* Description of the task: Skip the images and restate every line of the records exactly.

* Task material:

---+---

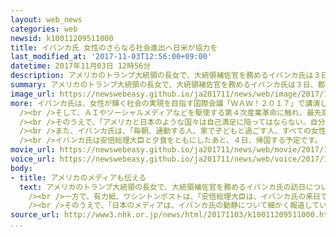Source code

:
```yaml
---
layout: web_news
categories: web
newsid: k10011209511000
title: イバンカ氏 女性のさらなる社会進出へ日米が協力を
last_modified_at: '2017-11-03T12:56:00+09:00'
datetime: 2017年11月03日 12時56分
description: アメリカのトランプ大統領の長女で、大統領補佐官を務めるイバンカ氏は３日、都内で開かれた国際会議に出席し、「伝統的に男性が優位になっている分野に女性も同じレベルまで進出する必要がある」と述べ、女性の社会進出に向けて日米が協力して取り組んでいく必要があると訴えました。
summary: アメリカのトランプ大統領の長女で、大統領補佐官を務めるイバンカ氏は３日、都内で開かれた国際会議に出席し、「伝統的に男性が優位になっている分野に女性も同じレベルまで進出する必要がある」と述べ、女性の社会進出に向けて日米が協力して取り組んでいく必要があると訴えました。
image_url: https://newswebeasy.github.io/ja201711/news/web/image/2017/11/03/K10011209511_1711031219_1711031220_01_03.jpg
more: イバンカ氏は、女性が輝く社会の実現を目指す国際会議「ＷＡＷ！２０１７」で講演し、この中で「人口の半分を占める女性が十分に働けるようにすることは私たちの地域社会にとって極めて重要なことだ。女性が活躍できる社会を実現させるために、私は政権に入った」と述べ、父親のトランプ政権に入った理由について語りました。<br
  /><br />そして、ＡＩやソーシャルメディアなどを駆使する第４次産業革命に触れ、最先端技術の分野で女性の進出が遅れていることに懸念を示し、「進歩が速く、経済利益を多く生みだす分野は伝統的に男性が優位になっているが、女性も同じレベルまで進出していく必要がある」と強調しました。<br
  /><br />そのうえで、「アメリカと日本のような国々は自己満足に陥ってはならない。自分たちの国だけではなく、ほかの国での女性の社会進出を後押ししていかなければならない」として、途上国における女性の社会進出に対しても日米が協力して取り組んでいく必要があると述べました。<br
  /><br />また、イバンカ氏は、「毎朝、通勤する人、家で子どもと過ごす人、すべての女性が働く女性です。私自身、子どもたちと慌ただしくも最高の週末を過ごしたあとの日曜日の夜は、１週間働き終えた金曜日の夜よりもずっと疲れ切っています」と述べて、３人の子どもを育てながら働く母親としての本音ものぞかせていました。<br
  /><br />イバンカ氏は安倍総理大臣と夕食をともにしたあと、４日、帰国する予定です。
movie_url: https://newswebeasy.github.io/ja201711/news/web/movie/2017/11/03/k10011209511_201711031219_201711031220.mp4
voice_url: https://newswebeasy.github.io/ja201711/news/web/voice/2017/11/03/k10011209511_201711031219_201711031220.mp3
body:
- title: アメリカのメディアも伝える
  text: アメリカのトランプ大統領の長女で、大統領補佐官を務めるイバンカ氏の訪日についてアメリカのメディアも伝えています。<br /><br />このうち、ＡＢＣテレビは、日本のメディアを引用する形で「警視庁が編成した女性による警備部隊がイバンカ氏を警護している」と伝えています。また、ＣＮＮテレビは、イバンカ氏が講演した国際会議について、「イバンカ氏は、安倍総理大臣の紹介で登壇し、今夜、夕食もともにする。トランプ政権との関係の強化に関心を示している日本に対し、イバンカ氏は、講演の中で、安倍総理大臣の女性の社会進出に関する政策をたたえ賛同した」などと伝えています。<br
    /><br />一方で、有力紙、ワシントンポストは、「安倍総理大臣は、イバンカ氏の来日で、２つの痛手を負った。１つは、総理大臣自身が主導している女性の社会進出について、イバンカ氏が講演を行ったが、その政策の成果は見えていないこと。また、まもなくトランプ大統領と行われるゴルフや晩さん会にはこれといった内容はなく、イバンカ氏の来日に話題をもっていかれてしまったことだ」と冷ややかに伝えています。<br
    /><br />そのうえで、「日本のメディアは、イバンカ氏の動静について細かく報道している。イバンカ氏のすばらしいキャリアと家族、そして、金髪で、欠点のない“完璧な女性”像は日本人を魅了している」とも伝えていて、日本での報道ぶりも紹介しています。
source_url: http://www3.nhk.or.jp/news/html/20171103/k10011209511000.html
...
```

---+---

* Task answer:
Source code

:
```yaml
---
layout: web_news
categories: web
newsid: k10011209511000
title: イバンカ氏 女性のさらなる社会進出へ日米が協力を
last_modified_at: '2017-11-03T12:56:00+09:00'
datetime: 2017年11月03日 12時56分
description: アメリカのトランプ大統領の長女で、大統領補佐官を務めるイバンカ氏は３日、都内で開かれた国際会議に出席し、「伝統的に男性が優位になっている分野に女性も同じレベルまで進出する必要がある」と述べ、女性の社会進出に向けて日米が協力して取り組んでいく必要があると訴えました。
summary: アメリカのトランプ大統領の長女で、大統領補佐官を務めるイバンカ氏は３日、都内で開かれた国際会議に出席し、「伝統的に男性が優位になっている分野に女性も同じレベルまで進出する必要がある」と述べ、女性の社会進出に向けて日米が協力して取り組んでいく必要があると訴えました。
image_url: https://newswebeasy.github.io/ja201711/news/web/image/2017/11/03/K10011209511_1711031219_1711031220_01_03.jpg
more: イバンカ氏は、女性が輝く社会の実現を目指す国際会議「ＷＡＷ！２０１７」で講演し、この中で「人口の半分を占める女性が十分に働けるようにすることは私たちの地域社会にとって極めて重要なことだ。女性が活躍できる社会を実現させるために、私は政権に入った」と述べ、父親のトランプ政権に入った理由について語りました。<br
  /><br />そして、ＡＩやソーシャルメディアなどを駆使する第４次産業革命に触れ、最先端技術の分野で女性の進出が遅れていることに懸念を示し、「進歩が速く、経済利益を多く生みだす分野は伝統的に男性が優位になっているが、女性も同じレベルまで進出していく必要がある」と強調しました。<br
  /><br />そのうえで、「アメリカと日本のような国々は自己満足に陥ってはならない。自分たちの国だけではなく、ほかの国での女性の社会進出を後押ししていかなければならない」として、途上国における女性の社会進出に対しても日米が協力して取り組んでいく必要があると述べました。<br
  /><br />また、イバンカ氏は、「毎朝、通勤する人、家で子どもと過ごす人、すべての女性が働く女性です。私自身、子どもたちと慌ただしくも最高の週末を過ごしたあとの日曜日の夜は、１週間働き終えた金曜日の夜よりもずっと疲れ切っています」と述べて、３人の子どもを育てながら働く母親としての本音ものぞかせていました。<br
  /><br />イバンカ氏は安倍総理大臣と夕食をともにしたあと、４日、帰国する予定です。
movie_url: https://newswebeasy.github.io/ja201711/news/web/movie/2017/11/03/k10011209511_201711031219_201711031220.mp4
voice_url: https://newswebeasy.github.io/ja201711/news/web/voice/2017/11/03/k10011209511_201711031219_201711031220.mp3
body:
- title: アメリカのメディアも伝える
  text: アメリカのトランプ大統領の長女で、大統領補佐官を務めるイバンカ氏の訪日についてアメリカのメディアも伝えています。<br /><br />このうち、ＡＢＣテレビは、日本のメディアを引用する形で「警視庁が編成した女性による警備部隊がイバンカ氏を警護している」と伝えています。また、ＣＮＮテレビは、イバンカ氏が講演した国際会議について、「イバンカ氏は、安倍総理大臣の紹介で登壇し、今夜、夕食もともにする。トランプ政権との関係の強化に関心を示している日本に対し、イバンカ氏は、講演の中で、安倍総理大臣の女性の社会進出に関する政策をたたえ賛同した」などと伝えています。<br
    /><br />一方で、有力紙、ワシントンポストは、「安倍総理大臣は、イバンカ氏の来日で、２つの痛手を負った。１つは、総理大臣自身が主導している女性の社会進出について、イバンカ氏が講演を行ったが、その政策の成果は見えていないこと。また、まもなくトランプ大統領と行われるゴルフや晩さん会にはこれといった内容はなく、イバンカ氏の来日に話題をもっていかれてしまったことだ」と冷ややかに伝えています。<br
    /><br />そのうえで、「日本のメディアは、イバンカ氏の動静について細かく報道している。イバンカ氏のすばらしいキャリアと家族、そして、金髪で、欠点のない“完璧な女性”像は日本人を魅了している」とも伝えていて、日本での報道ぶりも紹介しています。
source_url: http://www3.nhk.or.jp/news/html/20171103/k10011209511000.html
...
```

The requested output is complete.